A clearing of a throat drew all eyes to the doorway, where Merriweather stood. Majestically, he announced, “Dinner is served, my lord. My ladies.”

“Thank you, Merriweather.” Her mother rose, bringing the rest of them to their feet. She smiled at Nicholas and gestured for him to walk with her. “Shall we?”

Nicholas promptly offered his arm, and with an approving smile, her mother laid her hand on his sleeve and led him to the dining room. Addie smiled warmly and accepted her father’s arm, and they fell in behind the other two.

As they crossed the hall, a clatter of feet on the stairs drew all attention to the three youngsters who came pelting down.

“Sorry!” Mortie sang. “We lost track of the time.”

The latter statement was delivered with the charming smile that invariably got him off the hook for all minor misdemeanors.

Sure enough, her mother smiled on him, as well as on Angie and Benjamin. “Well, in this case, you missed out on talking to Mr. Cynster in the drawing room and hearing the latest rather shocking news, but I’m sure you’ll catch up over the dinner table.”

Addie nearly groaned. She did roll her eyes; as if her siblings needed any encouragement to interrogate a guest.

Her father noticed her reaction and chuckled and patted her hand. “Never mind, my dear. And it will help pass the time.”

Apparently, she wasn’t hiding her impatience to be off after The Barbarian as well as she’d thought.

With her siblings clustering around Nicholas, on a wave of almost unsettling domesticity, she and her father followed the group into the dining room.

Nicholas slipped easily into the persona he routinely used to charm his elders and his juniors. Given his family, he had plenty of experience on which to call.

As an honored guest, he was seated in pride of place at the earl’s right hand, with Adriana opposite. Mortie sat beside Nicholas, while Benjamin, the youngest, sat beside Adriana, with Angela beside Benjamin, on her mother’s right. Most of the leaves had been removed from the table, allowing for comfortable conversations that included everyone there.

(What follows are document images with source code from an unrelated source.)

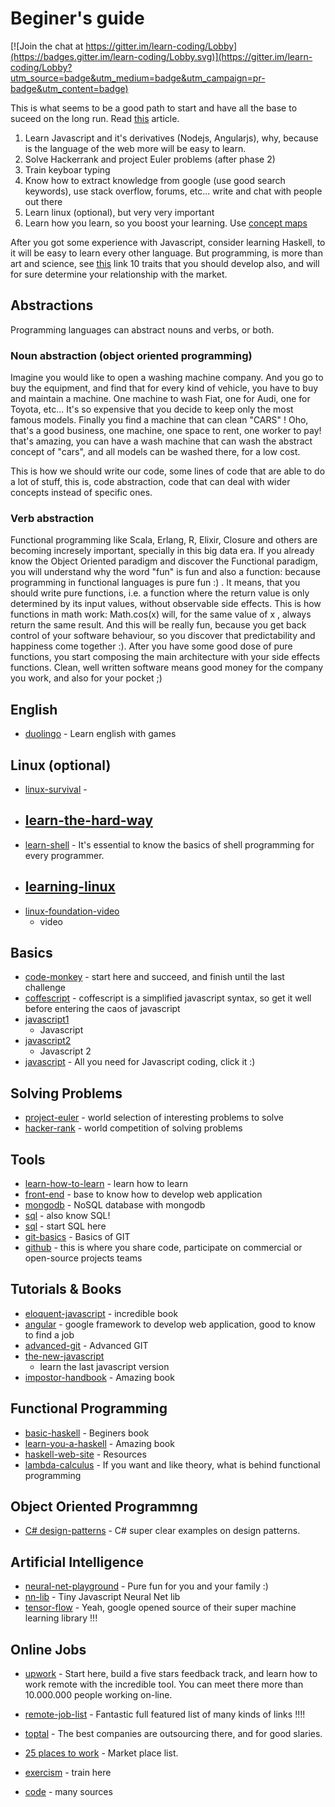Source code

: # Beginer's guide

[![Join the chat at https://gitter.im/learn-coding/Lobby](https://badges.gitter.im/learn-coding/Lobby.svg)](https://gitter.im/learn-coding/Lobby?utm_source=badge&utm_medium=badge&utm_campaign=pr-badge&utm_content=badge)

This is what seems to be a good path to start and have all the base to suceed on
the long run. Read [this](http://www.paulgraham.com/knuth.html) article.

1. Learn Javascript and it's derivatives (Nodejs, Angularjs), why, because is
   the language of the web
   more will be easy to learn.
2. Solve Hackerrank and project Euler problems (after phase 2)
3. Train keyboar typing
4. Know how to extract knowledge from google (use good search keywords), use
   stack overflow, forums, etc... write and chat with people out there
5. Learn linux (optional), but very very important
6. Learn how you learn, so you boost your learning. Use [concept maps](http://www.conceptmaps.io/guide/lessons/Frequently_Asked_Questions) 

After you got some experience with Javascript, consider learning Haskell, to it
will be easy to learn every other language. But programming, is more than art and science, see [this](http://www.techrepublic.com/blog/10-things/10-traits-to-look-for-when-youre-hiring-a-programmer/) link 10 traits
that you should develop also, and will for sure determine your relationship with the market.


## Abstractions
Programming languages can abstract nouns and verbs, or both. 

### Noun abstraction (object oriented programming)
Imagine you would like to open a washing machine company. And you go to buy the equipment, 
and find that for every kind of vehicle, you have to buy and maintain a machine. One machine 
to wash Fiat, one for Audi, one for Toyota, etc... It's so expensive that you decide to keep only 
the most famous models. Finally you find a machine that can clean "CARS" ! Oho, that's a good 
business, one machine, one space to rent, one worker to pay! that's amazing, you can have a wash 
machine that can wash the abstract concept of "cars", and all models can be washed there, for a low 
cost. 

This is how we should write our code, some lines of code that are able to do a lot of stuff, this is, 
code abstraction, code that can deal with wider concepts instead of specific ones. 




### Verb abstraction 

Functional programming like Scala, Erlang, R, Elixir, Closure and others are becoming incresely important, specially in this big data era. If you already know the Object Oriented paradigm and discover the Functional paradigm, you will understand why the word "fun" is fun and also a function: because programming in functional languages is pure fun :) . It means, that you should write pure functions, i.e. a function where the return value is only determined by its input values, without observable side effects. This is how functions in math work: Math.cos(x) will, for the same value of x , always return the same result. And this will be really fun, because you get back control of your software behaviour, so you discover that predictability and happiness come together :). After you have some good dose of pure functions, you start composing the main architecture with your side effects functions. Clean, well written software means good money for the company you work, and also for your pocket ;) 

## English
* [duolingo](https://www.duolingo.com/) - Learn english with games



## Linux (optional)
* [linux-survival](http://linuxsurvival.com) -
* [learn-the-hard-way](http://cli.learncodethehardway.org/book/introduction.html)
  -
* [learn-shell](http://www.learnshell.org/) - It's essential to know the basics
  of shell programming for every programmer.
* [learning-linux](http://freevideolectures.com/blog/2012/04/5-websites-learning-linux/)
  -
* [linux-foundation-video](https://www.edx.org/course/introduction-linux-linuxfoundationx-lfs101x-0)
  - video


## Basics
* [code-monkey](http://www.playcodemonkey.com) - start here and succeed, and
  finish until the last challenge
* [coffescript](https://www.codeschool.com/courses/coffeescript) - coffescript
  is a simplified javascript syntax, so get it well before entering the caos of
  javascript
* [javascript1](https://www.codeschool.com/courses/javascript-road-trip-part-1)
  - Javascript
* [javascript2](https://www.codeschool.com/courses/javascript-road-trip-part-2)
  - Javascript 2
* [javascript](http://superherojs.com/) - All you need for Javascript coding, click it :)


## Solving Problems
* [project-euler](https://projecteuler.net/) - world selection of interesting problems
  to solve
* [hacker-rank](https://www.hackerrank.com) - world competition of solving
  problems


## Tools
* [learn-how-to-learn](https://www.coursera.org/learn/learning-how-to-learn) -
  learn how to learn
* [front-end](https://www.codeschool.com/courses/front-end-foundations) - base
  to know how to develop web application
* [mongodb](https://www.codeschool.com/courses/the-magical-marvels-of-mongodb) -
  NoSQL database with mongodb
* [sql](https://www.codeschool.com/courses/the-sequel-to-sql) - also know SQL!
* [sql](https://www.codeschool.com/courses/try-sql) - start SQL here
* [git-basics](https://www.codeschool.com/courses/try-git) - Basics of GIT
* [github](https://www.codeschool.com/courses/mastering-github) - this is where
  you share code, participate on commercial or open-source projects teams



## Tutorials & Books
* [eloquent-javascript](https://www.codeschool.com/courses/coffeescript) -
  incredible book
* [angular](https://www.codeschool.com/courses/shaping-up-with-angular-js) -
  google framework to develop web application, good to know to find a job
* [advanced-git](https://www.codeschool.com/courses/git-real-2) - Advanced GIT
* [the-new-javascript](https://www.codeschool.com/courses/es2015-the-shape-of-javascript-to-come)
  - learn the last javascript version
* [impostor-handbook](https://bigmachine.io/) - Amazing book


## Functional Programming
* [basic-haskell](http://haskellbook.com/) - Beginers book
* [learn-you-a-haskell](http://learnyouahaskell.com/) - Amazing book
* [haskell-web-site](https://wiki.haskell.org/Haskell) - Resources
* [lambda-calculus](http://worrydream.com/AlligatorEggs/) - If you want and like theory, what is behind functional programming


## Object Oriented Programmng
* [C# design-patterns](http://www.dofactory.com/net/design-patterns) - C# super clear examples on design patterns.


## Artificial Intelligence

* [neural-net-playground](http://playground.tensorflow.org/) - Pure fun for you and your family :) 
* [nn-lib](https://github.com/tensorflow/playground/blob/master/nn.ts) - Tiny Javascript Neural Net lib
* [tensor-flow](http://www.tensorflow.org) - Yeah, google opened source of their super machine learning library !!! 


## Online Jobs
* [upwork](http://www.upwork.com) - Start here, build a five stars feedback track, and learn how to work remote with the incredible tool. You can meet there more than 10.000.000 people working on-line.
* [remote-job-list](https://github.com/lukasz-madon/awesome-remote-job) - Fantastic full featured list of many kinds of links !!!!
* [toptal](http://www.toptal.com) - The best companies are outsourcing there, and for good slaries.
* [25 places to work](http://blog.creativelive.com/best-sites-finding-remote-jobs/) - Market place list.







* [exercism](http://exercism.io/) - train here
* [code](https://code.org/) - many sources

Once the first course had been served and the curiosity of the three youngsters over what shocking event had recently occurred had been satisfied, Nicholas concentrated on interacting with the earl.

In that, he was aided by the earl himself, who, frowning lightly, said, “I had assumed…well, I had heard that your brother…Toby, is it? That he was the head of the Cynster breeding stable.”

The countess looked up the table and caught Nicholas’s eye. “That is the case, is it not?”

Nicholas inclined his head. “Normally, Toby would have been the one to respond to the rumor that reached us. He would have come here to assess and make an offer for The Barbarian.” He smiled his most charming smile. “However, Toby is currently from home, so that task fell to me. While I routinely manage our racing stable, leaving the breeding stable to Toby’s oversight, I am in overall charge of the entire enterprise—all that the Cynster Stable encompasses—so in Toby’s absence, it fell to me to step in.”

“Ah, I see.” The earl nodded. “You’re the senior partner, so to speak.”

That was an odd yet accurate way to put it, and Nicholas inclined his head in agreement.

Glancing across the table, he noticed Adriana’s eyes had widened, although her gaze wasn’t on him but rather on her father.

Then the earl’s gaze, which had, Nicholas noticed, grown somewhat vague, sharpened, and he glanced at Nicholas.

“So, sir, once you catch up to them, how do you plan to wrest the horse from the blackguards who took him, heh?”

“We think,” Adriana rushed to say, “that it might well be that whoever took The Barbarian thinks he’s simply a good-looking horse. A riding horse.”

The earl looked confused, and Nicholas clarified, “There’s been no attempt to steal the horse’s papers, which Lady Adriana has shown me and which are safe and secure in your study. That the horse has been taken without those documents suggests that it’s not one of the known gangs who prey on Thoroughbred owners in order to supply illicit breeders. As I’ve explained to Lady Adriana, without his registration documents, The Barbarian is reduced to being simply a good-looking but temperamental stallion.”

Adriana glanced down the table at her mother and siblings. “I’ve alerted the staff to the need to ensure the documents remain safe”—she returned her gaze to the earl—“so you need have no fear on that score.”